TASK STATEMENT — The lines to reproduce run from the one containing "Add a reference" through the final line of the entries; write them out exactly and add nothing.

Dataset entries —
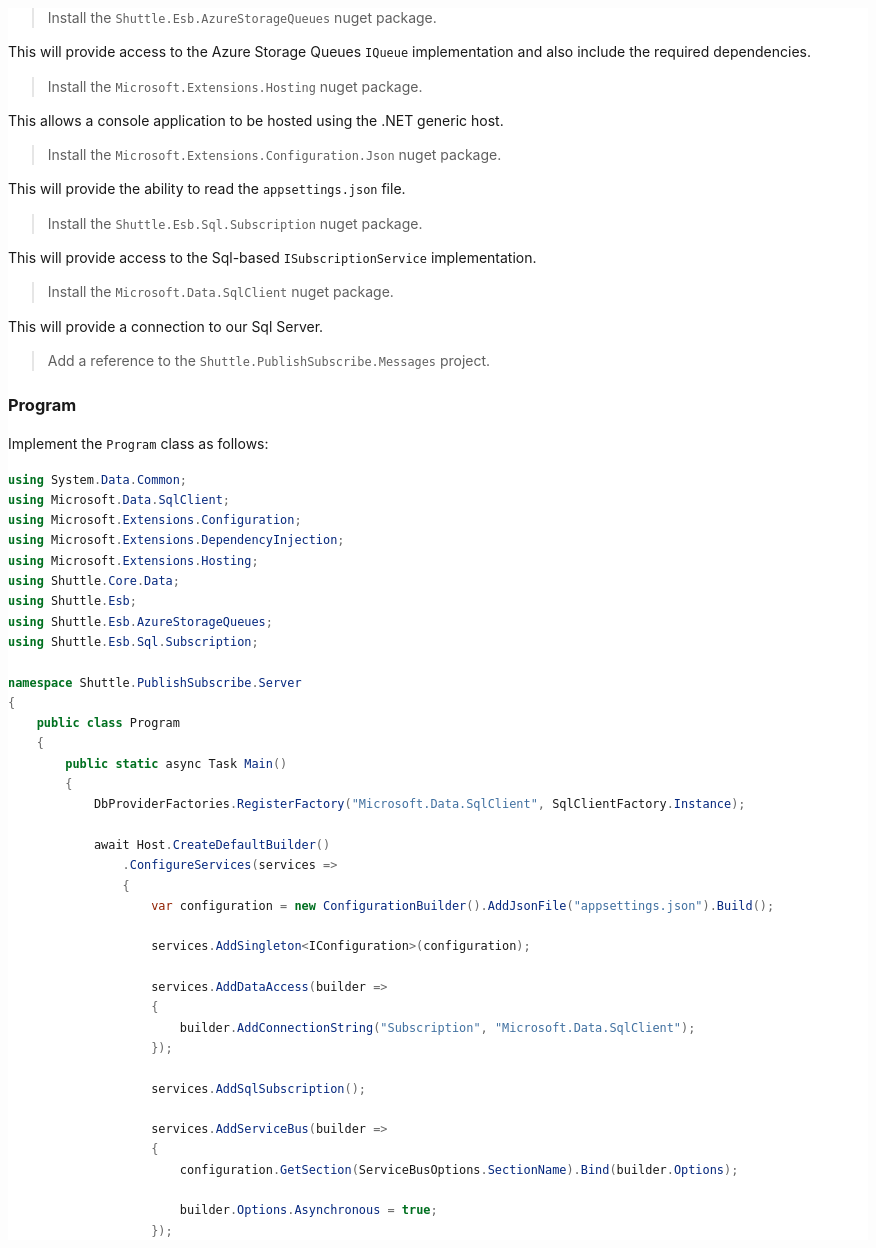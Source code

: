 > Install the `Shuttle.Esb.AzureStorageQueues` nuget package.

This will provide access to the Azure Storage Queues `IQueue` implementation and also include the required dependencies.

> Install the `Microsoft.Extensions.Hosting` nuget package.

This allows a console application to be hosted using the .NET generic host.

> Install the `Microsoft.Extensions.Configuration.Json` nuget package.

This will provide the ability to read the `appsettings.json` file.

> Install the `Shuttle.Esb.Sql.Subscription` nuget package.

This will provide access to the Sql-based `ISubscriptionService` implementation.

> Install the `Microsoft.Data.SqlClient` nuget package.

This will provide a connection to our Sql Server.

> Add a reference to the `Shuttle.PublishSubscribe.Messages` project.

### Program

Implement the `Program` class as follows:

``` c#
using System.Data.Common;
using Microsoft.Data.SqlClient;
using Microsoft.Extensions.Configuration;
using Microsoft.Extensions.DependencyInjection;
using Microsoft.Extensions.Hosting;
using Shuttle.Core.Data;
using Shuttle.Esb;
using Shuttle.Esb.AzureStorageQueues;
using Shuttle.Esb.Sql.Subscription;

namespace Shuttle.PublishSubscribe.Server
{
    public class Program
    {
        public static async Task Main()
        {
            DbProviderFactories.RegisterFactory("Microsoft.Data.SqlClient", SqlClientFactory.Instance);

            await Host.CreateDefaultBuilder()
                .ConfigureServices(services =>
                {
                    var configuration = new ConfigurationBuilder().AddJsonFile("appsettings.json").Build();

                    services.AddSingleton<IConfiguration>(configuration);

                    services.AddDataAccess(builder =>
                    {
                        builder.AddConnectionString("Subscription", "Microsoft.Data.SqlClient");
                    });

                    services.AddSqlSubscription();

                    services.AddServiceBus(builder =>
                    {
                        configuration.GetSection(ServiceBusOptions.SectionName).Bind(builder.Options);

                        builder.Options.Asynchronous = true;
                    });
```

SOLUTION —
> Add a reference to the `Shuttle.PublishSubscribe.Messages` project.

### Program

Implement the `Program` class as follows:

``` c#
using System.Data.Common;
using Microsoft.Data.SqlClient;
using Microsoft.Extensions.Configuration;
using Microsoft.Extensions.DependencyInjection;
using Microsoft.Extensions.Hosting;
using Shuttle.Core.Data;
using Shuttle.Esb;
using Shuttle.Esb.AzureStorageQueues;
using Shuttle.Esb.Sql.Subscription;

namespace Shuttle.PublishSubscribe.Server
{
    public class Program
    {
        public static async Task Main()
        {
            DbProviderFactories.RegisterFactory("Microsoft.Data.SqlClient", SqlClientFactory.Instance);

            await Host.CreateDefaultBuilder()
                .ConfigureServices(services =>
                {
                    var configuration = new ConfigurationBuilder().AddJsonFile("appsettings.json").Build();

                    services.AddSingleton<IConfiguration>(configuration);

                    services.AddDataAccess(builder =>
                    {
                        builder.AddConnectionString("Subscription", "Microsoft.Data.SqlClient");
                    });

                    services.AddSqlSubscription();

                    services.AddServiceBus(builder =>
                    {
                        configuration.GetSection(ServiceBusOptions.SectionName).Bind(builder.Options);

                        builder.Options.Asynchronous = true;
                    });
```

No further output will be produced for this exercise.